▸ **What needs to be done**: For each record, copy the text exactly and omit any picture it holds.

##########

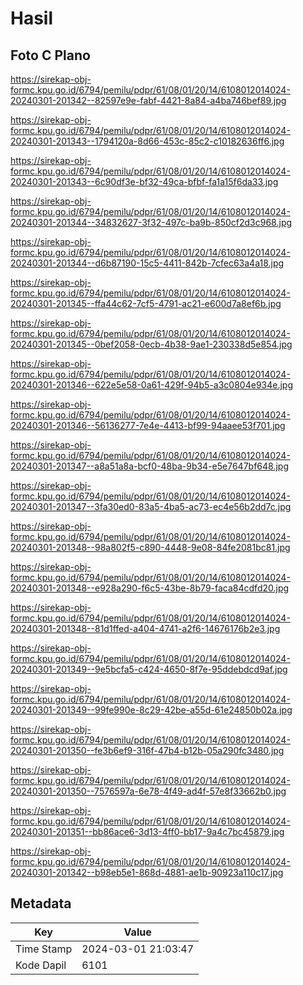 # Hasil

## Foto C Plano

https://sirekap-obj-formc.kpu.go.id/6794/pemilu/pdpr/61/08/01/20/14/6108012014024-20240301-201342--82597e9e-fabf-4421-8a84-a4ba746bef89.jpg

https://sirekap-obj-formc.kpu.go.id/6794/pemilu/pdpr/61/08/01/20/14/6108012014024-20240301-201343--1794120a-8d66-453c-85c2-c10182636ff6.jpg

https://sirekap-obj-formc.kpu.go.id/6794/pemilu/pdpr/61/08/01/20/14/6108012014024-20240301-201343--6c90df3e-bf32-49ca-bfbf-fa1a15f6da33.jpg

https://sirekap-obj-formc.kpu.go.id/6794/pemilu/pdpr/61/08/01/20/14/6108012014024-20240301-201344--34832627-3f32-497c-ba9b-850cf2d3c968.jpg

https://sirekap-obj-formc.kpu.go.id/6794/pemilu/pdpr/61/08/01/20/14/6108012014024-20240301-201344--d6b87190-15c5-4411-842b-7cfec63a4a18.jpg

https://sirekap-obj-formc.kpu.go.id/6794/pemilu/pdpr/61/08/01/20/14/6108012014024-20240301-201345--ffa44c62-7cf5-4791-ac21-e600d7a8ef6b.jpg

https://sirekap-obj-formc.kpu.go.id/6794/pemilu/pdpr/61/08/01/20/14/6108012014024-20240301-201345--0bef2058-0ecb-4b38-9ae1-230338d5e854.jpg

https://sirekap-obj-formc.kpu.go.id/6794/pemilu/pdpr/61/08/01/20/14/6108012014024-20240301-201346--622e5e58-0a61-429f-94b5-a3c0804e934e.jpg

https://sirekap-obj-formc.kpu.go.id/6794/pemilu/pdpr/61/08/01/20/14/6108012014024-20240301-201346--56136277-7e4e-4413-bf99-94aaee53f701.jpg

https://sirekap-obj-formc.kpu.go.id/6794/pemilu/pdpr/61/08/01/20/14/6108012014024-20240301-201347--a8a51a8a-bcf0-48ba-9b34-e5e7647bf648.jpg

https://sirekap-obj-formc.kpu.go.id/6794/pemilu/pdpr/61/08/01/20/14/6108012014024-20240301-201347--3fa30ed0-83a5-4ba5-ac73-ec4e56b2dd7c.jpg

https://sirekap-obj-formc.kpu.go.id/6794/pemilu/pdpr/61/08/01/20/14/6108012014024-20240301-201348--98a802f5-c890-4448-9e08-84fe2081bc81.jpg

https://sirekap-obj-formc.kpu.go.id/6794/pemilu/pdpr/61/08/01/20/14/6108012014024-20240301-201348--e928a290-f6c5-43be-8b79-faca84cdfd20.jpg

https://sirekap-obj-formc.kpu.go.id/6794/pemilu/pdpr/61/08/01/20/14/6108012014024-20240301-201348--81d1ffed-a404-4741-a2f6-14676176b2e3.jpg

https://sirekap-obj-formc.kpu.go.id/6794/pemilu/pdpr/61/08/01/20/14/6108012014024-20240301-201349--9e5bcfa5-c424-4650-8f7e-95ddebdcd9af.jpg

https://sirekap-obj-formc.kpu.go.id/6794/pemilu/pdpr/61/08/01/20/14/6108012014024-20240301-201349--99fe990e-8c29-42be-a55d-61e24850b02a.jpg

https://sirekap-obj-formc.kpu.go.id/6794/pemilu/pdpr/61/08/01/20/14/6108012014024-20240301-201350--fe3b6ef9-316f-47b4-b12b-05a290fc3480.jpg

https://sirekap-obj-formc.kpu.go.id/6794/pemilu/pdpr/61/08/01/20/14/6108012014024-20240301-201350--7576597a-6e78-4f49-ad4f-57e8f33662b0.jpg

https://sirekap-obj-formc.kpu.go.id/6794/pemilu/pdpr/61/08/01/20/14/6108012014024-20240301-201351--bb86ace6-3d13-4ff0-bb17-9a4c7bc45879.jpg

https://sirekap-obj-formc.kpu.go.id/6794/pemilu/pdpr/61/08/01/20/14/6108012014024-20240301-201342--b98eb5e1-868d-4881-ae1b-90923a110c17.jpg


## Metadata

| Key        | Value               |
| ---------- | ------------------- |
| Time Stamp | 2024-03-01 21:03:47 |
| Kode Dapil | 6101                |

##########

▸ **Task solution**:
 # Hasil

## Foto C Plano

https://sirekap-obj-formc.kpu.go.id/6794/pemilu/pdpr/61/08/01/20/14/6108012014024-20240301-201342--82597e9e-fabf-4421-8a84-a4ba746bef89.jpg

https://sirekap-obj-formc.kpu.go.id/6794/pemilu/pdpr/61/08/01/20/14/6108012014024-20240301-201343--1794120a-8d66-453c-85c2-c10182636ff6.jpg

https://sirekap-obj-formc.kpu.go.id/6794/pemilu/pdpr/61/08/01/20/14/6108012014024-20240301-201343--6c90df3e-bf32-49ca-bfbf-fa1a15f6da33.jpg

https://sirekap-obj-formc.kpu.go.id/6794/pemilu/pdpr/61/08/01/20/14/6108012014024-20240301-201344--34832627-3f32-497c-ba9b-850cf2d3c968.jpg

https://sirekap-obj-formc.kpu.go.id/6794/pemilu/pdpr/61/08/01/20/14/6108012014024-20240301-201344--d6b87190-15c5-4411-842b-7cfec63a4a18.jpg

https://sirekap-obj-formc.kpu.go.id/6794/pemilu/pdpr/61/08/01/20/14/6108012014024-20240301-201345--ffa44c62-7cf5-4791-ac21-e600d7a8ef6b.jpg

https://sirekap-obj-formc.kpu.go.id/6794/pemilu/pdpr/61/08/01/20/14/6108012014024-20240301-201345--0bef2058-0ecb-4b38-9ae1-230338d5e854.jpg

https://sirekap-obj-formc.kpu.go.id/6794/pemilu/pdpr/61/08/01/20/14/6108012014024-20240301-201346--622e5e58-0a61-429f-94b5-a3c0804e934e.jpg

https://sirekap-obj-formc.kpu.go.id/6794/pemilu/pdpr/61/08/01/20/14/6108012014024-20240301-201346--56136277-7e4e-4413-bf99-94aaee53f701.jpg

https://sirekap-obj-formc.kpu.go.id/6794/pemilu/pdpr/61/08/01/20/14/6108012014024-20240301-201347--a8a51a8a-bcf0-48ba-9b34-e5e7647bf648.jpg

https://sirekap-obj-formc.kpu.go.id/6794/pemilu/pdpr/61/08/01/20/14/6108012014024-20240301-201347--3fa30ed0-83a5-4ba5-ac73-ec4e56b2dd7c.jpg

https://sirekap-obj-formc.kpu.go.id/6794/pemilu/pdpr/61/08/01/20/14/6108012014024-20240301-201348--98a802f5-c890-4448-9e08-84fe2081bc81.jpg

https://sirekap-obj-formc.kpu.go.id/6794/pemilu/pdpr/61/08/01/20/14/6108012014024-20240301-201348--e928a290-f6c5-43be-8b79-faca84cdfd20.jpg

https://sirekap-obj-formc.kpu.go.id/6794/pemilu/pdpr/61/08/01/20/14/6108012014024-20240301-201348--81d1ffed-a404-4741-a2f6-14676176b2e3.jpg

https://sirekap-obj-formc.kpu.go.id/6794/pemilu/pdpr/61/08/01/20/14/6108012014024-20240301-201349--9e5bcfa5-c424-4650-8f7e-95ddebdcd9af.jpg

https://sirekap-obj-formc.kpu.go.id/6794/pemilu/pdpr/61/08/01/20/14/6108012014024-20240301-201349--99fe990e-8c29-42be-a55d-61e24850b02a.jpg

https://sirekap-obj-formc.kpu.go.id/6794/pemilu/pdpr/61/08/01/20/14/6108012014024-20240301-201350--fe3b6ef9-316f-47b4-b12b-05a290fc3480.jpg

https://sirekap-obj-formc.kpu.go.id/6794/pemilu/pdpr/61/08/01/20/14/6108012014024-20240301-201350--7576597a-6e78-4f49-ad4f-57e8f33662b0.jpg

https://sirekap-obj-formc.kpu.go.id/6794/pemilu/pdpr/61/08/01/20/14/6108012014024-20240301-201351--bb86ace6-3d13-4ff0-bb17-9a4c7bc45879.jpg

https://sirekap-obj-formc.kpu.go.id/6794/pemilu/pdpr/61/08/01/20/14/6108012014024-20240301-201342--b98eb5e1-868d-4881-ae1b-90923a110c17.jpg


## Metadata

| Key        | Value               |
| ---------- | ------------------- |
| Time Stamp | 2024-03-01 21:03:47 |
| Kode Dapil | 6101                |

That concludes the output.